- As evidence of a chemical strike against its own people has come to light in Syria, the prospect of military intervention against the Assad regime in the country’s civil war has intensified. World leaders are considering their best course of actions with the U.S. originally stating its intention to act early in the week. The Obama administration has since backed off those comments in the wake of differences of opinions between the U.S. and its allies such as the U.K. with the President saying today that no final decision has been made yet and that any military intervention would be limited and with no “boots on the ground”. The situation is very fluid and has been affecting stock and oil markets as new details have come available.
- Nasdaq has taken responsibility for the three-hour trading outage last week, known as the Flash Freeze after trying to place blame initially on the New York Stock Exchange.

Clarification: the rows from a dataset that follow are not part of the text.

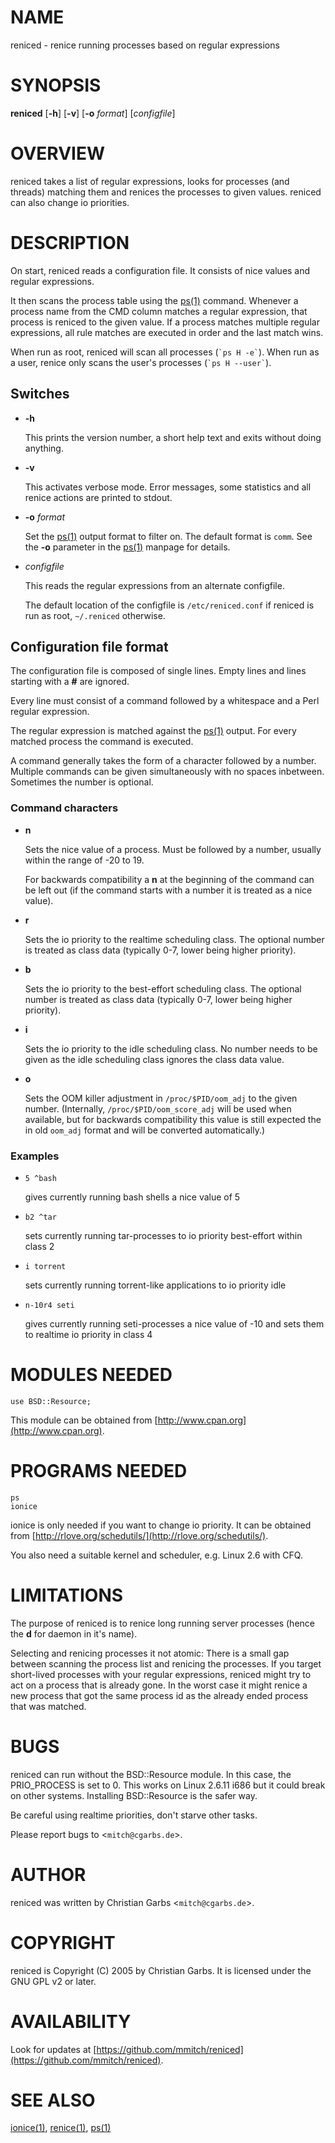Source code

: # NAME

reniced - renice running processes based on regular expressions

# SYNOPSIS

**reniced**
\[**-h**\]
\[**-v**\]
\[**-o** _format_\]
\[_configfile_\]

# OVERVIEW

reniced takes a list of regular expressions, looks for processes (and
threads) matching them and renices the processes to given values.
reniced can also change io priorities.

# DESCRIPTION

On start, reniced reads a configuration file.  It consists of nice
values and regular expressions.

It then scans the process table using the [ps(1)](http://man.he.net/man1/ps) command.
Whenever a process name from the CMD column matches a regular
expression, that process is reniced to the given value.  If a process
matches multiple regular expressions, all rule matches are executed in
order and the last match wins.

When run as root, reniced will scan all processes (`` `ps H -e` ``).
When run as a user, renice only scans the user's processes (`` `ps H --user` ``).

## Switches

- **-h**

    This prints the version number, a short help text and exits without
    doing anything.

- **-v**

    This activates verbose mode.  Error messages, some statistics and all
    renice actions are printed to stdout.

- **-o** _format_

    Set the [ps(1)](http://man.he.net/man1/ps) output format to filter on.  The default format is
    `comm`.  See the **-o** parameter in the [ps(1)](http://man.he.net/man1/ps) manpage for details.

- _configfile_

    This reads the regular expressions from an alternate configfile.

    The default location of the configfile is `/etc/reniced.conf` if reniced
    is run as root, `~/.reniced` otherwise.

## Configuration file format

The configuration file is composed of single lines.  Empty lines and
lines starting with a **#** are ignored.

Every line must consist of a command followed by a whitespace and a
Perl regular expression.

The regular expression is matched against the [ps(1)](http://man.he.net/man1/ps) output.  For
every matched process the command is executed.

A command generally takes the form of a character followed by a
number.  Multiple commands can be given simultaneously with no spaces
inbetween.  Sometimes the number is optional.  

### Command characters

- **n**

    Sets the nice value of a process.  Must be followed by a number,
    usually within the range of -20 to 19.

    For backwards compatibility a **n** at the beginning of the command can
    be left out (if the command starts with a number it is treated as a
    nice value).

- **r**

    Sets the io priority to the realtime scheduling class.  The optional
    number is treated as class data (typically 0-7, lower being higher
    priority).

- **b**

    Sets the io priority to the best-effort scheduling class.  The
    optional number is treated as class data (typically 0-7, lower being
    higher priority).

- **i**

    Sets the io priority to the idle scheduling class.  No number needs to
    be given as the idle scheduling class ignores the class data value.

- **o**

    Sets the OOM killer adjustment in `/proc/$PID/oom_adj` to the given
    number.  (Internally, `/proc/$PID/oom_score_adj` will be used when
    available, but for backwards compatibility this value is still
    expected the in old `oom_adj` format and will be converted
    automatically.)

### Examples

- `5 ^bash`

    gives currently running bash shells a nice value of 5

- `b2 ^tar` 

    sets currently running tar-processes to io priority best-effort within class 2

- `i torrent`

    sets currently running torrent-like applications to io priority idle

- `n-10r4 seti`

    gives currently running seti-processes a nice value of -10 and sets
    them to realtime io priority in class 4

# MODULES NEEDED

    use BSD::Resource;

This module can be obtained from [http://www.cpan.org](http://www.cpan.org).

# PROGRAMS NEEDED

    ps
    ionice

ionice is only needed if you want to change io priority.  It can be
obtained from [http://rlove.org/schedutils/](http://rlove.org/schedutils/).

You also need a suitable kernel and scheduler, e.g. Linux 2.6 with
CFQ.

# LIMITATIONS

The purpose of reniced is to renice long running server processes
(hence the **d** for daemon in it's name).

Selecting and renicing processes it not atomic: There is a small gap
between scanning the process list and renicing the processes.  If you
target short-lived processes with your regular expressions, reniced
might try to act on a process that is already gone.  In the worst case
it might renice a new process that got the same process id as the
already ended process that was matched.

# BUGS

reniced can run without the BSD::Resource module.  In this case, the
PRIO\_PROCESS is set to 0.  This works on Linux 2.6.11 i686 but it
could break on other systems.  Installing BSD::Resource is the safer
way.

Be careful using realtime priorities, don't starve other tasks.

Please report bugs to <`mitch@cgarbs.de`>.

# AUTHOR

reniced was written by Christian Garbs <`mitch@cgarbs.de`>.

# COPYRIGHT

reniced is Copyright (C) 2005 by Christian Garbs.  It is
licensed under the GNU GPL v2 or later.

# AVAILABILITY

Look for updates at [https://github.com/mmitch/reniced](https://github.com/mmitch/reniced).

# SEE ALSO

[ionice(1)](http://man.he.net/man1/ionice), [renice(1)](http://man.he.net/man1/renice), [ps(1)](http://man.he.net/man1/ps)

The exchange said the outage was caused by a software bug and other technology issues related to a data feed. Banks and brokerages are reportedly discussing how to prevent another outage, including giving a non-exchange entity responsibility for managing data feeds.
- Stock markets fell this week on the Syrian conflict, Fed tapering concerns and light volume. The S&P 500 Index fell by 1.84%, closing at 1,633. The Dow Jones Industrial Average was down 1.33% to close at 14,810. The S&P and the Dow respectively are up 14.50% and 13.02% year to date.
- Treasury yields were volatile again this week with the 10 year treasury falling a bit to 2.79%. Meanwhile, the 5 year treasury rose a bit and ended the week at 1.65%.
- The spot price of WTI Crude Oil increased this week by 1.18%, closing at $107.67 per barrel. Year to date, oil is up 15.03%.
- The spot price of Gold paused this week after its recent climb higher, declining by 0.18% and closing at $1,395.20/ounce. Gold is now down 16.72% this year.
- Weekly Initial Jobless Claims fell this week, dropping by 5,000 and coming in at 331,000 vs. expectations of 332,000. The 4-week moving average of jobless claims remained steady at 331,000, a post-recession low.
- The Case-Shiller home price index rose less than expected in June, continuing the recent trend toward more moderate rates of home price appreciation. Prices rose 0.9% in June vs. expectations of 1.0% and have increased by 12.1% over the past 12 months.
- Pending home sales also came in lower than expected, declining by 1.3% in July vs. expectations of flat sales. In the last 12 months, pending home sales have risen 6.7%.
- GDP growth in the 2nd quarter was revised up more than expected to 2.5% vs. expectations of 2.2%. The initial estimate of 2nd quarter GDP growth was 1.7%. Stronger net exports and inventories than originally estimated accounted for the majority of the upward revision.
Fact of the Week
- Highlighting some of the troubles with instituting “universal health care”, a study by the National Institute for Health Care Management shows that 1% of the population accounts for 21.8% of all health care expenditures in the U.S. and 5% of the population accounts for nearly half of the nation’s health care spending at 49.5%. Meanwhile, 50% of the population accounts for just 2.7% of health care expenditures and 15% of the population account for a negligible amount of the country’s total health care costs.